Last month the subject of disclosing the business impact of climate change generated plenty of heat at an open meeting of the Securities and Exchange Commission. Going forward the SEC’s new interpretive guidance on the matter could make some finance chiefs a little warm under the collar.
By a 3-to-2 margin, the SEC commissioners voted on January 27 to issue guidance to help public companies interpret existing environmental-disclosure rules as they relate to climate-change risk. In casting their dissenting votes, two commissioners — Kathleen Casey and Troy Paredes, both Republicans — delivered unusually detailed objections to issuing the document.

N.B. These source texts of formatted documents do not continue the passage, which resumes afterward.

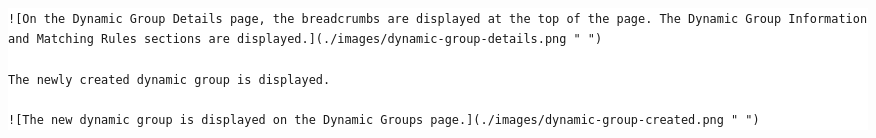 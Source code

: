     ![On the Dynamic Group Details page, the breadcrumbs are displayed at the top of the page. The Dynamic Group Information and Matching Rules sections are displayed.](./images/dynamic-group-details.png " ")

    The newly created dynamic group is displayed.

    ![The new dynamic group is displayed on the Dynamic Groups page.](./images/dynamic-group-created.png " ")
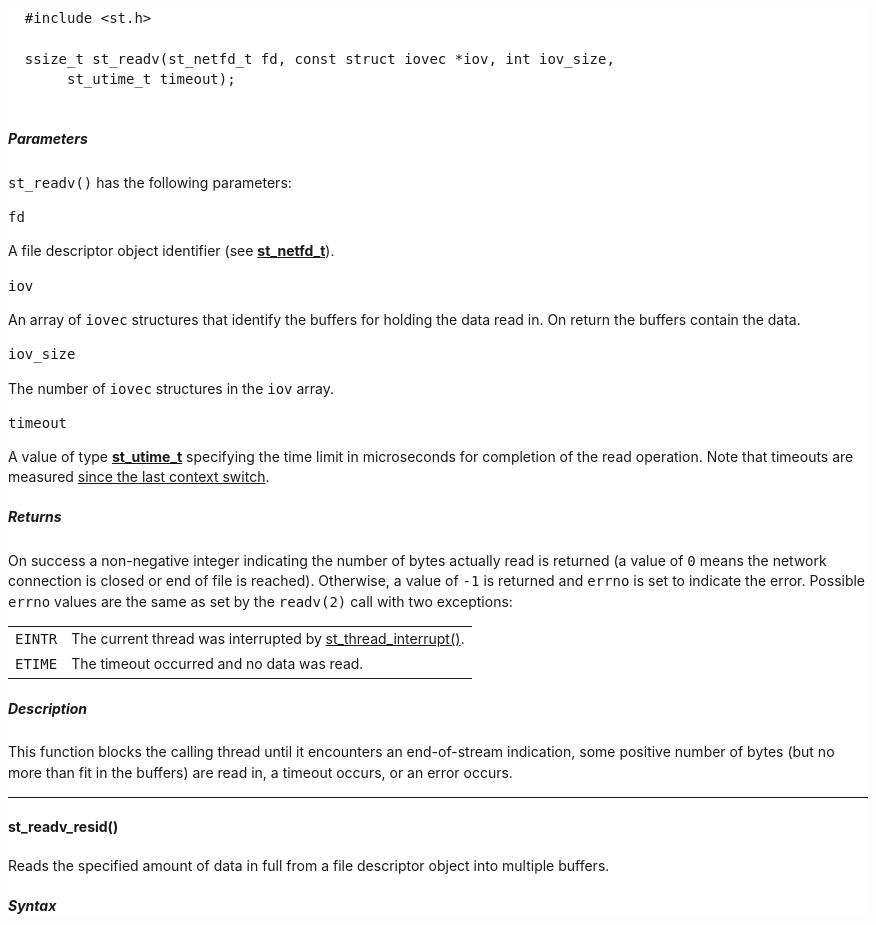   <PRE>
  #include &lt;st.h&gt;
  
  ssize_t st_readv(st_netfd_t fd, const struct iovec *iov, int iov_size,
       st_utime_t timeout);
  </PRE>
  <P>
  <H5>Parameters</H5>
  <TT>st_readv()</TT> has the following parameters:<P>
  <TT>fd</TT><P>
  A file descriptor object identifier (see
  <A HREF=#netfd_t><B>st_netfd_t</B></A>).<P>
  <TT>iov</TT><P>
  An array of <tt>iovec</tt> structures that identify the buffers for holding
  the data read in.
  On return the buffers contain the data.<P>
  <TT>iov_size</TT><P>
  The number of <tt>iovec</tt> structures in the <tt>iov</tt> array.<P>
  <TT>timeout</TT><P>
  A value of type <A HREF=#utime_t><B>st_utime_t</B></A> specifying the time
  limit in microseconds for completion of the read operation.
  Note that timeouts are measured <A HREF="notes.html#timeouts">since the
  last context switch</A>.
  <P>
  <H5>Returns</H5>
  On success a non-negative integer indicating the number of bytes actually
  read is returned (a value of <TT>0</TT> means the network connection is
  closed or end of file is reached). Otherwise, a value of <TT>-1</TT> is
  returned and <TT>errno</TT> is set to indicate the error.
  Possible <TT>errno</TT> values are the same as set by the <TT>readv(2)</TT>
  call with two exceptions:<P>
  <TABLE BORDER=0>
  <TR><TD><TT>EINTR</TT></TD><TD>The current thread was interrupted by
  <A HREF=#thread_interrupt>st_thread_interrupt()</A>.</TD></TR>
  <TR><TD><TT>ETIME</TT></TD><TD>The timeout occurred and no data was read.
  </TD></TR>
  </TABLE>
  <P>
  <H5>Description</H5>
  This function blocks the calling thread until it encounters an end-of-stream
  indication, some positive number of bytes (but no more than fit in the buffers)
  are read in, a timeout occurs, or an error occurs.
  <P>
  <HR>
  <P>
  <A NAME="readv_resid">
  <H4>st_readv_resid()</H4>
  </A>
  Reads the specified amount of data in full from a file descriptor object
  into multiple buffers.
  <P>
  <H5>Syntax</H5>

Casey argued that existing disclosure rules were adequate and additional guidance was unnecessary. “There is no credible reason to single out climate-change issues for discussion,” she asserted. Casey said there has been no evidence of chronic underreporting by companies on climate-change risk. Further, she contended the concept of disclosing potential financial, legal, and physical risks associated with climate change was “premature at best” because “the science surrounding global warming remains far from settled.”
Not surprisingly, SEC chairman Mary Schapiro defended the new guidelines. “The commission is not making any kind of statement regarding the facts as they relate to the topic of climate change or global warming,” she said. “We are not opining on whether the world’s climate is changing.”
But the release of the 29-page interpretive guidance does signal that SEC staff will pay more attention to climate-change-related data in future reviews. The commission plans to hold a roundtable on the topic this spring and has directed its investor advisory committee to think about issues surrounding climate-change disclosures.
The guidance will also prompt companies to reexamine whether they have material climate-change risk that should be disclosed. In particular, it calls on companies to consider the likelihood of a cap-and-trade system becoming law and the effects that such a law would have on them, along with any existing or pending regional, state, and international environmental rules. The guidance specifies the items that should be considered, such as the costs of buying carbon credits or reducing carbon emissions to meet tighter regulations. Companies should also disclose if they may benefit from a cap-and-trade system, such as by selling carbon credits or through business growth.
With so much uncertainty about the legislative process, companies will try to satisfy the SEC’s demands with boilerplate language and few details, predicts Gregory Bibler, chair of Goodwin Procter’s environmental practice. Still, the climate-change guidance appears to give companies less wiggle room than other SEC guidance, instructing them to avoid allowing “generic risk factor disclosure” to creep into the relevant sections of financial reports, such as management’s discussion and analysis.
Katie Pavlovsky, co-leader of Deloitte’s enterprise sustainability group, says that to her knowledge, the SEC has never brought an enforcement action against a company for inadequate climate-change disclosures. Meanwhile, attorneys say it will be at least a year before finance chiefs will learn just how seriously the SEC is taking its new guidance, as the commission’s staff reviews companies’ disclosures in the coming months.